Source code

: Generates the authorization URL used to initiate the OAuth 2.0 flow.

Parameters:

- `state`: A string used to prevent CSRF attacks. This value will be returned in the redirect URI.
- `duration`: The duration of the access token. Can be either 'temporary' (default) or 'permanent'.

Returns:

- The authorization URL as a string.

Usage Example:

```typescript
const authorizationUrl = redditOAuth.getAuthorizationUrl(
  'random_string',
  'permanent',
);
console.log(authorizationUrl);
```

==

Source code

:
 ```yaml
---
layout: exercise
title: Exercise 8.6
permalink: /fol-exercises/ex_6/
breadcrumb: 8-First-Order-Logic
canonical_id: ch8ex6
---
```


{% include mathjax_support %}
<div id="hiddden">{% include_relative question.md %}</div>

* * *

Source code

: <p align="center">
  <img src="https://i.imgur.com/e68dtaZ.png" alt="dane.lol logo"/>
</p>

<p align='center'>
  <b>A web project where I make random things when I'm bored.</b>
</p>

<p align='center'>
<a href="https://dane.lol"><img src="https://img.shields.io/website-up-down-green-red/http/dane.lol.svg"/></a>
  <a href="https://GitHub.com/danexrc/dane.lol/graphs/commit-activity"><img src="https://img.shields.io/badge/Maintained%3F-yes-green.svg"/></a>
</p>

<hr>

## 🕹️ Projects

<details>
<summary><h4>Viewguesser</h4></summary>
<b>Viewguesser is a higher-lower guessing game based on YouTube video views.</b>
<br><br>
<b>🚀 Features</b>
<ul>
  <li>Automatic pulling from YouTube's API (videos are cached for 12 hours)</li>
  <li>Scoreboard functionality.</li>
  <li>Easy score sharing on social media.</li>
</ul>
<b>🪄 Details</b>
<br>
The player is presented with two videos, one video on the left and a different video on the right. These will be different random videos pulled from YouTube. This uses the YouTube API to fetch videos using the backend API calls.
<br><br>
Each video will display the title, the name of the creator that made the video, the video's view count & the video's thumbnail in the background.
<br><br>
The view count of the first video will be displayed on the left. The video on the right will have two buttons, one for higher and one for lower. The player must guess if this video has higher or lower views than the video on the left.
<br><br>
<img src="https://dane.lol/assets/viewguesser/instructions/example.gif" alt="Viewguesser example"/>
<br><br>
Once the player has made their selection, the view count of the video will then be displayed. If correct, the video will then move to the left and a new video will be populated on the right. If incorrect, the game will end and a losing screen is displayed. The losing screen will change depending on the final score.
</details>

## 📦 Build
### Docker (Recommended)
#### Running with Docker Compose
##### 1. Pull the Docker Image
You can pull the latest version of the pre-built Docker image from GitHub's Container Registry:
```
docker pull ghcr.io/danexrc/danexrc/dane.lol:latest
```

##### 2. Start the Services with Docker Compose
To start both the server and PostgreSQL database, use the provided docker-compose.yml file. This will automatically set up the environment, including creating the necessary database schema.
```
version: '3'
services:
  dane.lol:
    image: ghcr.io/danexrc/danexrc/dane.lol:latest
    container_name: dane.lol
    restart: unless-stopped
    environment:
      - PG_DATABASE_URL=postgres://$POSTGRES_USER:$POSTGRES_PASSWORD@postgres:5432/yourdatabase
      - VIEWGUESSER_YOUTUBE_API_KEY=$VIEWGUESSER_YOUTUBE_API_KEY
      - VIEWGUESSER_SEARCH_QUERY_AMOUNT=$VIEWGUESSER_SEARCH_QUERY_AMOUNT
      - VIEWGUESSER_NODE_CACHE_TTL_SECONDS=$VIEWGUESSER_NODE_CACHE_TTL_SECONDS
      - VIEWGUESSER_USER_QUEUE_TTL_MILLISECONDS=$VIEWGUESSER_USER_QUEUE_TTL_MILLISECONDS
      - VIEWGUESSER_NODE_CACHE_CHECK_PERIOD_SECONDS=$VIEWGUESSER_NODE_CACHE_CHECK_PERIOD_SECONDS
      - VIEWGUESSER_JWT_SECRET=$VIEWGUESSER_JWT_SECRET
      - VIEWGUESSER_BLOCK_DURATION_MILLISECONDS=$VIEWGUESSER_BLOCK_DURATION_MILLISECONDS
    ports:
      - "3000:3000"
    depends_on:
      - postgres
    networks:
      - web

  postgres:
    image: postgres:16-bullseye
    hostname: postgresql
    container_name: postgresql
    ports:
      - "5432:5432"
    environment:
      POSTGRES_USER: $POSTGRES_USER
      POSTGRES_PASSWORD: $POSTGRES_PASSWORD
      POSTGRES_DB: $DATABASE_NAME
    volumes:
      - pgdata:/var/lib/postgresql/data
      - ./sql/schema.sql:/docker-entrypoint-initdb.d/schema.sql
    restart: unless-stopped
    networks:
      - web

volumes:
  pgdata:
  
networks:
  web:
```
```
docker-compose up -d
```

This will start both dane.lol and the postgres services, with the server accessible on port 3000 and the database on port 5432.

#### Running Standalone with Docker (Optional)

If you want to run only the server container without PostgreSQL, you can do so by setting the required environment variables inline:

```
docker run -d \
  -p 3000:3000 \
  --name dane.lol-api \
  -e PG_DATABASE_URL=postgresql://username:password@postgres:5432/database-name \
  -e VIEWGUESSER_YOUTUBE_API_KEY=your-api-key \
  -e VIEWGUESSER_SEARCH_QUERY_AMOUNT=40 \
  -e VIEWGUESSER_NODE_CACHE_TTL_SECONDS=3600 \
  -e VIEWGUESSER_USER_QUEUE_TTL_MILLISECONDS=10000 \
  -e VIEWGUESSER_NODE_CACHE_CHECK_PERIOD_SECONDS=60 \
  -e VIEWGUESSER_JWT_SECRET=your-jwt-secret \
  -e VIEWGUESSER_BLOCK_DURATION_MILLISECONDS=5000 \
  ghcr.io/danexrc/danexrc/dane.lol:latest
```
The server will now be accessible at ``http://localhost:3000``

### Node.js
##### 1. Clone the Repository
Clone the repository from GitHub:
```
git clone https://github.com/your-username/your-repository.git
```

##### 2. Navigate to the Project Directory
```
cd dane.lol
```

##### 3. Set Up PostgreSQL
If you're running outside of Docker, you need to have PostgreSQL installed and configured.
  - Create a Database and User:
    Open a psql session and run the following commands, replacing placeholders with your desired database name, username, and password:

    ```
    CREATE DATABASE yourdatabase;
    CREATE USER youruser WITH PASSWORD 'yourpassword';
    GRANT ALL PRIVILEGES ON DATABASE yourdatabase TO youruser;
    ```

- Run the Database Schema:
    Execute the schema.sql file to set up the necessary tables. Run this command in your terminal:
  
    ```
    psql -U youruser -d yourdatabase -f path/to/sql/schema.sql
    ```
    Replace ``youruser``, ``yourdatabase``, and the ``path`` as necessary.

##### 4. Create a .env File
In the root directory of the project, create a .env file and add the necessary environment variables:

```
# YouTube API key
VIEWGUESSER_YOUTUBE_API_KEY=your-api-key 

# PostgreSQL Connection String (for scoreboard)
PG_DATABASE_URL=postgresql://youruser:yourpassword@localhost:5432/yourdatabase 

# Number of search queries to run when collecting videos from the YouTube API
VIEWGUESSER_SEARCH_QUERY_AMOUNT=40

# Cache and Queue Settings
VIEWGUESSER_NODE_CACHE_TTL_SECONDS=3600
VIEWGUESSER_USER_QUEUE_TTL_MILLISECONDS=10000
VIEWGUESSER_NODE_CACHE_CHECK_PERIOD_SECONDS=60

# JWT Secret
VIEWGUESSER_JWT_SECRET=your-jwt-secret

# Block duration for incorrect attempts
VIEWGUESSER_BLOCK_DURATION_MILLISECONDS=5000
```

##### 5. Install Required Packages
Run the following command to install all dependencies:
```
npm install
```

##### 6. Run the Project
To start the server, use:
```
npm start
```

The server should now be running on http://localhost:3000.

Task instructions: Among the lines of the data, find every one that holds "path" and copy it.

Written answer:
    psql -U youruser -d yourdatabase -f path/to/sql/schema.sql
    Replace ``youruser``, ``yourdatabase``, and the ``path`` as necessary.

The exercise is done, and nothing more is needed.